[Records drawn from a dataset]
━━━━━━━━━━━━━━━━━━━━━━━━━━━━━━
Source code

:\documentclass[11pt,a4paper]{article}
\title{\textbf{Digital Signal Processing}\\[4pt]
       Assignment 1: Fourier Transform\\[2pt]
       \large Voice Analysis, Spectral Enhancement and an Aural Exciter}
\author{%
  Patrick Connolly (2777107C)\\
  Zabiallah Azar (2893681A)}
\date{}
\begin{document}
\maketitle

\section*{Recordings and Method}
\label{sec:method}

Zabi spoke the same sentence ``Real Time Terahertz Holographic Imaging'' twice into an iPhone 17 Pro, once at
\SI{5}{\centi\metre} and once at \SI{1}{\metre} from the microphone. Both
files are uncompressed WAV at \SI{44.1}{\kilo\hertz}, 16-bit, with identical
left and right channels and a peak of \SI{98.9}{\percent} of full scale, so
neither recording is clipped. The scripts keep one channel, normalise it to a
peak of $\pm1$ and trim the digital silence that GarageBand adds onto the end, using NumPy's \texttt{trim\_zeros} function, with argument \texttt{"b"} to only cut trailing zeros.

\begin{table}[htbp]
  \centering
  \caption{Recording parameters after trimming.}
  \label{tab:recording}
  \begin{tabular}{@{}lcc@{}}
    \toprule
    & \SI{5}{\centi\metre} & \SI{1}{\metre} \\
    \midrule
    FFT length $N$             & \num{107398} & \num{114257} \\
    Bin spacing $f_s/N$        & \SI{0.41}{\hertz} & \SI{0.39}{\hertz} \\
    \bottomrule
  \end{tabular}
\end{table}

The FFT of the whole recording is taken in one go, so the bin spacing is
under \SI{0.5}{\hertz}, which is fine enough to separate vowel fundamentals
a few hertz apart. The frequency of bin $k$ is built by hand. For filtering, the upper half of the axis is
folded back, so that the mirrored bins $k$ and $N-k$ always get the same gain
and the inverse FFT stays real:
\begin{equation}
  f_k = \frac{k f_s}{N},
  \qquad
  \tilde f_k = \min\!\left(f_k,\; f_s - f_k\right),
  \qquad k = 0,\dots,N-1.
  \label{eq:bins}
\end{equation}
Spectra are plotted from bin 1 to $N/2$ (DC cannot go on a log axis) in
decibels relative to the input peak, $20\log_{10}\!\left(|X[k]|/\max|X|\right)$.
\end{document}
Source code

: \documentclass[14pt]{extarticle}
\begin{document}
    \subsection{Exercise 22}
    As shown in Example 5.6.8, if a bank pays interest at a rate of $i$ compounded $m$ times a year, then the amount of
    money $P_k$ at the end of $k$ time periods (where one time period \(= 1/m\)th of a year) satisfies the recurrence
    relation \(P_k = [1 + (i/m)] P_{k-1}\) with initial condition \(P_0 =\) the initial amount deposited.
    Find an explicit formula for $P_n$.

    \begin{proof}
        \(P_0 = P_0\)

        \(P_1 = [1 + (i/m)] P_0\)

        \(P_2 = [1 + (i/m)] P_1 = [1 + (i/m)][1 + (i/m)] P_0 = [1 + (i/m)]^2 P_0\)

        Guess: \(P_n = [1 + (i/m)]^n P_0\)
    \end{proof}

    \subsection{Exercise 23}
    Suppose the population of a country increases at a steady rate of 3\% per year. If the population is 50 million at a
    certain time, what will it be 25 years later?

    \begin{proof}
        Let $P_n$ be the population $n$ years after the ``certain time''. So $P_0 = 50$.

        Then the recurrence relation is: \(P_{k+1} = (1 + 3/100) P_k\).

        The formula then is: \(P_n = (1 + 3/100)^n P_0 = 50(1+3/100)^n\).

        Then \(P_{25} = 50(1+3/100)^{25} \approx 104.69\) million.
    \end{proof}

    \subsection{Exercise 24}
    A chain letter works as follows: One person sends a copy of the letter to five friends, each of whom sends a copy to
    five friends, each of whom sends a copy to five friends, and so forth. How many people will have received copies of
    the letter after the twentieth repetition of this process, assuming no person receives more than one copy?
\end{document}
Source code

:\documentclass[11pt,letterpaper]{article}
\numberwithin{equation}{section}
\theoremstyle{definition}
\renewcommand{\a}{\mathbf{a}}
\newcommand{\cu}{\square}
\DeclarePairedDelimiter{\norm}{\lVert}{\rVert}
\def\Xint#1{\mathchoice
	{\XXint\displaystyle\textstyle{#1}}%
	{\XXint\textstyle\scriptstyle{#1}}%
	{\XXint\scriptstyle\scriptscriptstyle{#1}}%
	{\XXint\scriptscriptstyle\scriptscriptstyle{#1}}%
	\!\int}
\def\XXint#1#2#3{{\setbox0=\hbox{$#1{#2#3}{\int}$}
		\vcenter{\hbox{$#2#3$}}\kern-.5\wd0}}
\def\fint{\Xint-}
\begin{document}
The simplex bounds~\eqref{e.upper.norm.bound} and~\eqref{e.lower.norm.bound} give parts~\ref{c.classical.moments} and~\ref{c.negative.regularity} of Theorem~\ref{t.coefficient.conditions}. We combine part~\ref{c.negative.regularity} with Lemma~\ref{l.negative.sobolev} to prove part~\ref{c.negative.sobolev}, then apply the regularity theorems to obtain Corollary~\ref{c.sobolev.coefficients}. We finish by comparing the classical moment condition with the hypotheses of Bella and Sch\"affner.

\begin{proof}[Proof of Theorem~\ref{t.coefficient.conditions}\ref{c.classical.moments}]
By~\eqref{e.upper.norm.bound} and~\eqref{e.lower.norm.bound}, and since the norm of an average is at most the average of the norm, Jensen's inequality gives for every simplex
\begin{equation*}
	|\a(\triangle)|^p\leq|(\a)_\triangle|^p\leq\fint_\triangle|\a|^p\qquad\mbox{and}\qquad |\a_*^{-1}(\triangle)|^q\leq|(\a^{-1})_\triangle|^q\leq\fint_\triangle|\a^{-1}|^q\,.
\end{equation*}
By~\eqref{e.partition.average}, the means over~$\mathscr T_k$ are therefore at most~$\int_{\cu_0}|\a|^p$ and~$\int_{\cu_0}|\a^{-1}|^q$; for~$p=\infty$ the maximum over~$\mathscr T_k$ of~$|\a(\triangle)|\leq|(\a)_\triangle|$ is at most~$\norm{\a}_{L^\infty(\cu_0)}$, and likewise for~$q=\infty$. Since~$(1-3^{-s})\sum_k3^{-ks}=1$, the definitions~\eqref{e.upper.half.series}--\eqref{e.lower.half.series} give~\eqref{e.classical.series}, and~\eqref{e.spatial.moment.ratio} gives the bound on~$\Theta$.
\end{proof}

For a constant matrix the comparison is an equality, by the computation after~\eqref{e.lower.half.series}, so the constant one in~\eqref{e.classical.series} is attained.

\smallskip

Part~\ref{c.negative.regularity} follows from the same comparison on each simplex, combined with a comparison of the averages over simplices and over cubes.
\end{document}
━━━━━━━━━━━━━━━━━━━━━━━━━━━━━━
__TASK INSTRUCTIONS__
Copy every line of the data where "same" is found.

__THE ANSWER__
Zabi spoke the same sentence ``Real Time Terahertz Holographic Imaging'' twice into an iPhone 17 Pro, once at
folded back, so that the mirrored bins $k$ and $N-k$ always get the same gain
Part~\ref{c.negative.regularity} follows from the same comparison on each simplex, combined with a comparison of the averages over simplices and over cubes.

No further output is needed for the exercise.